Even those students who aren’t in their final year have been reaching out and expressing their sympathy for this year’s finalists to The Tab: “I feel so sorry for the finalists”; “I’m not in my last year, but it sucks so much to see my friends go without a goodbye”; “God I thought my life was shit but then I imagine trying to be a finalist at the moment, couldn’t think of anything worse. Makes my first year seem pleasant.”

The decision also comes as an incredibly disappointing piece of news for all of those who were supposed to graduate last year too and who were told they would be able to have an in-person ceremony this year.

Whilst the necessity for cancelling graduation may yet be proved, if the past ten months have shown anything, it is that we shouldn’t be certain of what’s coming.

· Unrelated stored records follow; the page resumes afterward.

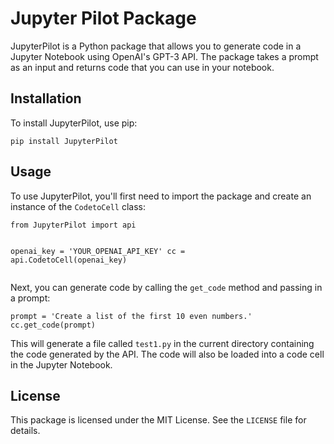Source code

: <!-- start of README -->
<h1>Jupyter Pilot Package</h1>
<p>JupyterPilot is a Python package that allows you to generate code in a Jupyter Notebook using OpenAI's GPT-3 API. The package takes a prompt as an input and returns code that you can use in your notebook.</p>
<h2>Installation</h2>
<p>To install JupyterPilot, use pip:</p>
<pre><code>pip install JupyterPilot
</code></pre>
<h2>Usage</h2>
<p>To use JupyterPilot, you'll first need to import the package and create an instance of the <code>CodetoCell</code> class:</p>
<pre><code>from JupyterPilot import api

openai_key = 'YOUR_OPENAI_API_KEY'
cc = api.CodetoCell(openai_key)</code></pre>
<p>Next, you can generate code by calling the <code>get_code</code> method and passing in a prompt:</p>
<pre><code>prompt = 'Create a list of the first 10 even numbers.'
cc.get_code(prompt)
</code></pre>
<p>This will generate a file called <code>test1.py</code> in the current directory containing the code generated by the API. The code will also be loaded into a code cell in the Jupyter Notebook.</p>
<h2>License</h2>
<p>This package is licensed under the MIT License. See the <code>LICENSE</code> file for details.</p>
<!-- end of README -->
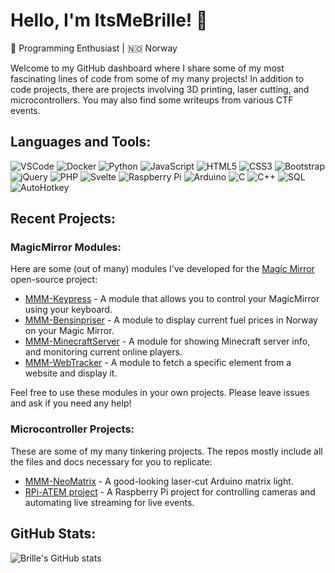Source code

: # Hello, I'm ItsMeBrille! 👋

🚀 Programming Enthusiast | 🇳🇴 Norway

Welcome to my GitHub dashboard where I share some of my most fascinating lines of code from some of my many projects! In addition to code projects, there are projects involving 3D printing, laser cutting, and microcontrollers. You may also find some writeups from various CTF events.

## Languages and Tools:

![VSCode](https://img.shields.io/badge/-VSCode-007ACC?style=flat-square&logo=Visual%20Studio%20Code&logoColor=white)
![Docker](https://img.shields.io/badge/-Docker-2496ED?style=flat-square&logo=docker&logoColor=white)
![Python](https://img.shields.io/badge/-Python-3776AB?style=flat-square&logo=python&logoColor=white)
![JavaScript](https://img.shields.io/badge/-JavaScript-F7DF1E?style=flat-square&logo=javascript&logoColor=black)
![HTML5](https://img.shields.io/badge/-HTML5-E34F26?style=flat-square&logo=html5&logoColor=white)
![CSS3](https://img.shields.io/badge/-CSS3-1572B6?style=flat-square&logo=css3&logoColor=white)
![Bootstrap](https://img.shields.io/badge/-Bootstrap-563D7C?style=flat-square&logo=bootstrap&logoColor=white)
![jQuery](https://img.shields.io/badge/-jQuery-0769AD?style=flat-square&logo=jquery&logoColor=white)
![PHP](https://img.shields.io/badge/-PHP-777BB4?style=flat-square&logo=php&logoColor=white)
![Svelte](https://img.shields.io/badge/-Svelte-FF3E00?style=flat-square&logo=svelte&logoColor=white)
![Raspberry Pi](https://img.shields.io/badge/-Raspberry%20Pi-C51A4A?style=flat-square&logo=raspberry-pi&logoColor=white)
![Arduino](https://img.shields.io/badge/-Arduino-00979D?style=flat-square&logo=arduino&logoColor=white)
![C](https://img.shields.io/badge/-C-00599C?style=flat-square&logo=c&logoColor=white)
![C++](https://img.shields.io/badge/-C++-00599C?style=flat-square&logo=c%2B%2B&logoColor=white)
![SQL](https://img.shields.io/badge/-SQL-336791?style=flat-square&logo=mysql&logoColor=white)
![AutoHotkey](https://img.shields.io/badge/-AutoHotkey-334455?style=flat-square&logo=autohotkey&logoColor=white)

## Recent Projects:

### MagicMirror Modules:

Here are some (out of many) modules I've developed for the [Magic Mirror](https://magicmirror.builders/) open-source project:

- [MMM-Keypress](https://github.com/ItsMeBrille/MMM-Keypress) - A module that allows you to control your MagicMirror using your keyboard.
- [MMM-Bensinpriser](https://github.com/ItsMeBrille/MMM-Bensinpriser) - A module to display current fuel prices in Norway on your Magic Mirror.
- [MMM-MinecraftServer](https://github.com/ItsMeBrille/MMM-MinecraftServer) - A module for showing Minecraft server info, and monitoring current online players.
- [MMM-WebTracker](https://github.com/ItsMeBrille/MMM-WebTracker) - A module to fetch a specific element from a website and display it.

Feel free to use these modules in your own projects. Please leave issues and ask if you need any help!


### Microcontroller Projects:

These are some of my many tinkering projects. The repos mostly include all the files and docs necessary for you to replicate:

- [MMM-NeoMatrix](https://github.com/ItsMeBrille/NeoMatrix) - A good-looking laser-cut Arduino matrix light.
- [RPi-ATEM project](https://github.com/ItsMeBrille/RPi-ATEM) - A Raspberry Pi project for controlling cameras and automating live streaming for live events.

## GitHub Stats:
![Brille's GitHub stats](https://github-readme-stats.vercel.app/api?username=ItsMeBrille&show_icons=true&theme=radical)
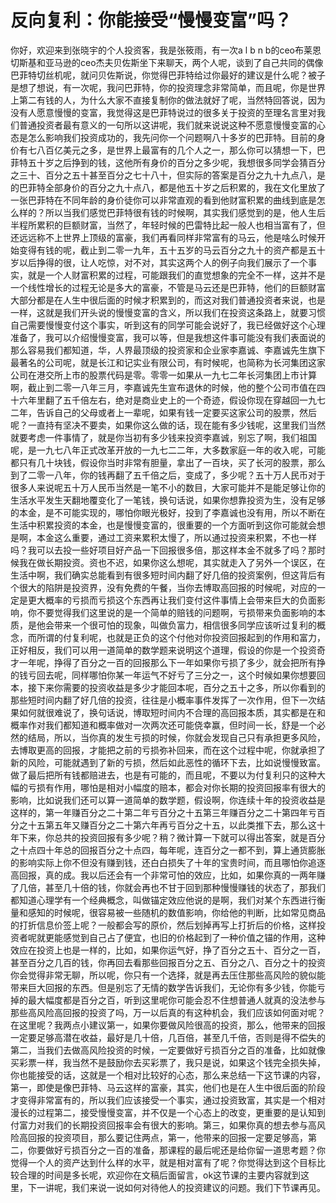 # 反向复利：你能接受“慢慢变富”吗？

你好，欢迎来到张晓宇的个人投资客，我是张筱雨，有一次a l b n b的ceo布莱恩切斯基和亚马逊的ceo杰夫贝佐斯坐下来聊天，两个人呢，谈到了自己共同的偶像巴菲特切丝机呢，就问贝佐斯说，你觉得巴菲特给过你最好的建议是什么呢？被子是想了想说，有一次呢，我问巴菲特，你的投资理念非常简单，而且呢，你是世界上第二有钱的人，为什么大家不直接复制你的做法就好了呢，当然特回答说，因为没有人愿意慢慢的变富，我觉得这是巴菲特说过的很多关于投资的至理名言里对我们普通投资者最有意义的一句所以这讲呢，我们就来说说这种不愿意慢慢变富的心态是怎么影响我们投资成功的，我先问你一个问题啊八十多岁的巴菲特。目前的身价有七八百亿美元之多，是世界上最富有的几个人之一，那么你可以猜想一下，巴菲特五十岁之后挣到的钱，这他所有身价的百分之多少呢，我想很多同学会猜百分之三十、百分之五十甚至百分之七十八十，但实际的答案是百分之九十九点八，是的巴菲特全部身价的百分之九十点八，都是他五十岁之后积累的，我在文化里放了一张巴菲特在不同年龄的身价徒你可以非常直观的看到他财富积累的曲线到底是怎么样的？所以当我们感觉巴菲特很有钱的时候啊，其实我们感觉到的是，他人生后半程所累积的巨额财富，当然了，年轻时候的巴雷特比起一般人也相当富有了，但还远远称不上世界上顶级的富豪，我们再看同样非常富有的马云，他是啥么时候开始变得有钱的呢，截止到二零一九年，五十五岁的马云百分之九十的资产都是五十岁以后挣得的很，让人吃惊，对不对，其实这两个人的例子向我们展示了一个事实，就是一个人财富积累的过程，可能跟我们的直觉想象的完全不一样，这并不是一个线性增长的过程无论是多大的富豪，不管是马云还是巴菲特，他们的巨额财富大部分都是在人生中很后面的时候才积累到的，而这对我们普通投资者来说，也是一样，这就是我们开头说的慢慢变富的含义，所以我们在投资这条路上，就要习惯自己需要慢慢变付这个事实，听到这有的同学可能会说好了，我已经做好这个心理准备了，我可以介绍慢慢变富，我可以等，但是我想这件事可能没有我们表面说的那么容易我们都知道，华，人界最顶级的投资家和企业家李嘉诚、李嘉诚先生旗下最著名的公司呢，就是长江和记实业有限公司，有时候呢，也简称为长河集团这家公司在港交所上市的股票代码是零。零零一如果从一九七二年长河集团上市计算啊，截止到二零一八年三月，李嘉诚先生宣布退休的时候，他的整个公司市值在四十六年里翻了五千倍左右，绝对是商业史上的一个奇迹，假设你现在穿越回一九七二年，告诉自己的父母或者上一辈呢，如果有钱一定要买这家公司的股票，然后呢？一直持有坚决不要卖，如果你这么做的话，现在能有多少钱呢，这里我们当然就要考虑一件事情了，就是你当初有多少钱来投资李嘉诚，别忘了啊，我们祖国呢，是一九七八年正式改革开放的一九七二二年，大多数家庭一年的收入呢，可能都只有几十块钱，假设你当时非常有胆量，拿出了一百块，买了长河的股票，那么到了二零一八年，你的钱再翻了五千倍之后，变成了，多少呢？五十万人民币对于很多人来说呢五十万人民币当然是一笔不小的数目，大家可能并不是能足够让你的生活水平发生天翻地覆变化了一笔钱，换句话说，如果你想靠投资为生，没有足够的本金，是不可能实现的，哪怕你眼光极好，投到了李嘉诚也没有用，所以不断在生活中积累投资的本金，也是慢慢变富的，很重要的一个方面听到这你可能就会想是啊，本金这么重要，通过工资来累积太慢了，所以通过投资来积累，不也一样吗？我可以去投一些好项目好产品一下回报很多倍，那这样本金不就多了吗？那时候我在做长期投资。资也不迟，如果你这么想呢，其实就走入了另外一个误区，在生活中啊，我们确实总能看到有很多短时间内翻了好几倍的投资案例，但这背后有个很大的陷阱是投资界，没有免费的午餐，当你去博取高回报的时候呢，对应的一定是更大概率的亏损而亏损这个东西再让我们变付这件事情上会带来巨大的负面影响，你不要觉得我们这里说的是一个简单的赔钱的问题啊，亏损带来负面影响的本质，是他会带来一个很可怕的现象，叫做负富力，相信很多同学应该听过复利的概念，而所谓的付复利呢，也就是正负的这个付他对你投资回报起到的作用和富力，正好相反，我们可以用一道简单的数学题来说明这个道理，假设的你是一个投资奇才一年呢，挣得了百分之一百的回报那么下一年如果你亏损了多少，就会把所有挣的钱亏回去呢，同样哪怕你某一年运气不好亏了三分之一，这个时候如果你想要回本，接下来你需要的投资收益是多少才能回本呢，百分之五十之多，所以你看到的那些短时间内翻了好几倍的投资，往往是小概率事件发挥了一次作用，但下一次结果如何就很难说了，换句话说，博取短时间内不合理的高回报本质，其实都是在和概率作对我们都知道和概率做对一次两次还可能侥幸赢，但时间一长，舒是一个必然的结局，所以，当你真的发生亏损的时候，你就会发现自己只有承担更多风险，去博取更高的回报，才能把之前的亏损弥补回来，而在这个过程中呢，你就承担了新的风险，可能就遇到了新的亏损，然后如此恶性的循环下去，比如说慢慢致富。做了最后把所有钱都赔进去，也是有可能的，而且呢，不要以为付复利只的这种大幅的亏损有作用，哪怕是相对小幅度的赔本，都会对你长期的投资回报率有很大的影响，比如说我们还可以算一道简单的数学题，假设啊，你连续十年的投资收益是这样的，第一年赚百分之二十第二年亏百分之十五第三年赚百分之二十第四年亏百分之十五第五年又赚百分之二十第六年再亏百分之十五，以此类推下去，那么这十年下来，你总共的投资回报有多少呢？稍？微计算一下就可以得出答案，就是百分之十点四十年总的回报百分之十点四，每年呢，连百分之一都不到，算上通货膨胀的影响实际上你不但没有赚到钱，还白白损失了十年的宝贵时间，而且哪怕你追逐高回报，真的成。我以后还会有一个非常可怕的效应，比如，如果你真的一两年赚了几倍，甚至几十倍的钱，你就会再也不甘于回到那种慢慢赚钱的状态了，那我们都知道心理学有一个经典概念，叫做锚定效应他说的是啊，我们对某个东西进行衡量和感知的时候呢，很容易被一些随机的数值影响，你给他的判断，比如常见商品的打折信息价签上呢？一般都会写的原价，然后划掉再写上打折后的价格，这样投资者呢就更能感觉到自己占了便宜，也旧的价格起到了一种价值之锚的作用，这种效应在投资上也是一样的，比如，如果你运气好，挣了百分之五十、百分之一百，甚至百分之几百的钱，你再回去看那些回报百分之五、百分之八、百分之十的投资你会觉得非常无聊，所以呢，你只有一个选择，就是再去压住那些高风险的貌似能带来巨大回报的东西。但是别忘了无情的数学告诉我们，无论你有多少钱，你能亏掉的最大幅度都是百分之百，听到这里呢你可能会忍不住想普通人就真的没法参与那些高风险高回报的投资了吗，万一以后真的有这种机会，我们应该如何面对呢？在这里呢？我两点小建议第一，如果你要做风险很高的投资，那么，他带来的回报一定要足够高潜在收益，最好是几十倍，几百倍，甚至几千倍，否则是得不偿失的第二，当我们去做高风险投资的时候，一定要做好亏损百分之百的准备，比如就像买彩票一样，我当然不是鼓励你去买彩票了，我只是说，如果这个钱完全损失掉，你也能接受的话，这就是一个相对比较好的心态，那么来总结一下这节课的内容，第一，即使是像巴菲特、马云这样的富豪，其实，他们也是在人生中很后面的阶段才变得非常富有的，所以我们应该接受一个事实，通过投资致富，其实是一个相对漫长的过程第二，接受慢慢变富，并不仅是一个心态上的改变，更重要的是认知到付富力对我们的长期投资回报率会有很大的影响。第三，如果你真的想去参与高风险高回报的投资项目，那么要记住两点，第一，他带来的回报一定要足够高，第二，你要做好亏损百分之一百的准备，那课程的最后呢还是给你留一道思考题？你觉得一个人的资产达到什么样的水平，就是相对富有了呢？你觉得达到这个目标比较合理的时间是多长呢，欢迎你在文稿后面留言，ok这节课的主要内容就到这里，下一讲呢，我们来说一说如何对待他人的投资建议的问题。我们下节课再见。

Many students feel disappointed that UCL has been so quick to make this cancellation especially as, until the recent impetus provided by the SU, the university has been so hesitant in its implementation of other policies, such as a ‘no detriment’.

Hopefully, awareness of this latest sacrifice they are asking students to make will catalyse the production of the support policies currently in the works, and students’ discontent and disappointment will be acknowledged.

Overall, the student reaction has been unanimous – this was a bad call by UCL.

Even if their aim was proactive expectations management, all that they have really achieved is to further disenfranchise the finalists already on edge and struggling this year.

The marathon that the last ten months have been has in no way been made easier by the indefinite evaporation of the finish line. Whether cancelling Graduation was going to happen or not, they should have waited, and let hope power our finalists a little way further through the race.